This very minute has history in it. A week ago, on Sunday, May 1st, 2011, I was sitting in the Orchestra of Broadway’s Longacre Theater, enjoying the last performance of another Jerry Herman show, La Cage aux Folles, which was playing its closing performance. It’s usually not too easy to enjoy a closing. The actors often break down in tears and so do the diehard fans who all hate to see a show they love play for the last time. The La Cage cast was amazing, though: if they wanted to cry, most of them held it in and gave one of the best closing performances I’ve every seen, upbeat and joyous. That particular cast, it should be noted, was amazing all the way through their run. That they gave an amazing closing performance, too, was in synch with just how fabulous they all are.

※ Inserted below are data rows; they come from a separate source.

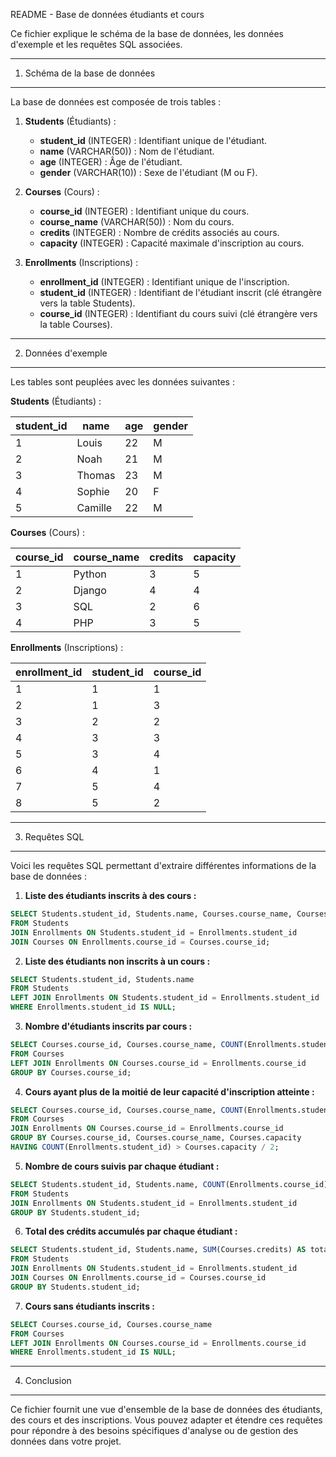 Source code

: 
README - Base de données étudiants et cours

Ce fichier explique le schéma de la base de données, les données d'exemple et les requêtes SQL associées.

----------------------
1. Schéma de la base de données
----------------------

La base de données est composée de trois tables : 

1. **Students** (Étudiants) :
   - **student_id** (INTEGER) : Identifiant unique de l'étudiant.
   - **name** (VARCHAR(50)) : Nom de l'étudiant.
   - **age** (INTEGER) : Âge de l'étudiant.
   - **gender** (VARCHAR(10)) : Sexe de l'étudiant (M ou F).

2. **Courses** (Cours) :
   - **course_id** (INTEGER) : Identifiant unique du cours.
   - **course_name** (VARCHAR(50)) : Nom du cours.
   - **credits** (INTEGER) : Nombre de crédits associés au cours.
   - **capacity** (INTEGER) : Capacité maximale d'inscription au cours.

3. **Enrollments** (Inscriptions) :
   - **enrollment_id** (INTEGER) : Identifiant unique de l'inscription.
   - **student_id** (INTEGER) : Identifiant de l'étudiant inscrit (clé étrangère vers la table Students).
   - **course_id** (INTEGER) : Identifiant du cours suivi (clé étrangère vers la table Courses).

----------------------
2. Données d'exemple
----------------------

Les tables sont peuplées avec les données suivantes :

**Students** (Étudiants) :

| student_id | name    | age | gender |
|------------|---------|-----|--------|
| 1          | Louis   | 22  | M      |
| 2          | Noah    | 21  | M      |
| 3          | Thomas  | 23  | M      |
| 4          | Sophie  | 20  | F      |
| 5          | Camille | 22  | M      |

**Courses** (Cours) :

| course_id | course_name | credits | capacity |
|-----------|-------------|---------|----------|
| 1         | Python      | 3       | 5        |
| 2         | Django      | 4       | 4        |
| 3         | SQL         | 2       | 6        |
| 4         | PHP         | 3       | 5        |

**Enrollments** (Inscriptions) :

| enrollment_id | student_id | course_id |
|---------------|------------|-----------|
| 1             | 1          | 1         |
| 2             | 1          | 3         |
| 3             | 2          | 2         |
| 4             | 3          | 3         |
| 5             | 3          | 4         |
| 6             | 4          | 1         |
| 7             | 5          | 4         |
| 8             | 5          | 2         |

----------------------
3. Requêtes SQL
----------------------

Voici les requêtes SQL permettant d'extraire différentes informations de la base de données :

1. **Liste des étudiants inscrits à des cours :**
```sql
SELECT Students.student_id, Students.name, Courses.course_name, Courses.credits 
FROM Students 
JOIN Enrollments ON Students.student_id = Enrollments.student_id 
JOIN Courses ON Enrollments.course_id = Courses.course_id;
```

2. **Liste des étudiants non inscrits à un cours :**
```sql
SELECT Students.student_id, Students.name 
FROM Students 
LEFT JOIN Enrollments ON Students.student_id = Enrollments.student_id 
WHERE Enrollments.student_id IS NULL;
```

3. **Nombre d'étudiants inscrits par cours :**
```sql
SELECT Courses.course_id, Courses.course_name, COUNT(Enrollments.student_id) 
FROM Courses 
LEFT JOIN Enrollments ON Courses.course_id = Enrollments.course_id 
GROUP BY Courses.course_id;
```

4. **Cours ayant plus de la moitié de leur capacité d'inscription atteinte :**
```sql
SELECT Courses.course_id, Courses.course_name, COUNT(Enrollments.student_id) AS num_enrolled, Courses.capacity 
FROM Courses 
JOIN Enrollments ON Courses.course_id = Enrollments.course_id 
GROUP BY Courses.course_id, Courses.course_name, Courses.capacity 
HAVING COUNT(Enrollments.student_id) > Courses.capacity / 2;
```

5. **Nombre de cours suivis par chaque étudiant :**
```sql
SELECT Students.student_id, Students.name, COUNT(Enrollments.course_id) AS num_courses 
FROM Students 
JOIN Enrollments ON Students.student_id = Enrollments.student_id 
GROUP BY Students.student_id;
```

6. **Total des crédits accumulés par chaque étudiant :**
```sql
SELECT Students.student_id, Students.name, SUM(Courses.credits) AS total_credits 
FROM Students 
JOIN Enrollments ON Students.student_id = Enrollments.student_id 
JOIN Courses ON Enrollments.course_id = Courses.course_id 
GROUP BY Students.student_id;
```

7. **Cours sans étudiants inscrits :**
```sql
SELECT Courses.course_id, Courses.course_name 
FROM Courses 
LEFT JOIN Enrollments ON Courses.course_id = Enrollments.course_id 
WHERE Enrollments.student_id IS NULL;
```

----------------------
4. Conclusion
----------------------

Ce fichier fournit une vue d'ensemble de la base de données des étudiants, des cours et des inscriptions. Vous pouvez adapter et étendre ces requêtes pour répondre à des besoins spécifiques d'analyse ou de gestion des données dans votre projet.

So where was I on the minute that had history in it on May 1, 2011? At the very moment when Navy Seal Team 6 was making their surprise landing atop Osama Bin Laden’s million buck hidey-hole, I was watching one of the finest ensemble casts Broadway has ever assembled. I would estimate that the Navy Seals landed just about when A.J. Shively began to sing “With Anne on My Arm,” about the girl his character wants to marry, or perhaps when Christopher Sieber and Harvey Fierstein sang the next number, “With You on My Arm.” Both songs are two of my all-time Broadway favorites.

If you have to be clueless while history is in the making on the other side of the world, I cannot think of a better way to have spent such a historic moment.

On September 11, 2001, I arrived at my old job and received the news, while still in the elevator, that a “small plane,” or so it was said, had crashed into the World Trade Center. I worked on the 28th floor of a skyscraper and assembled with other employees at the window. Something was wrong, I felt, with the way the fire was burning in the affected tower, and I said so aloud. There were streams of flames coming from several stories above and several stories below the crash area, six streams in all. It didn’t seem right, somehow, for a small plane to have caused pockets of fire to emerge from so many stories of the building. Something was weird, off about it. “I’m no forensic expert on fires,” I remember saying, “but something’s really wrong with this one.” Right after I said it, we all found out why. Another plane hit the second tower. This one, we could see, was a jet, and that’s when we knew the first one had not been a small plane or an accident, either. It was a terrorist attack, deliberate and lethal.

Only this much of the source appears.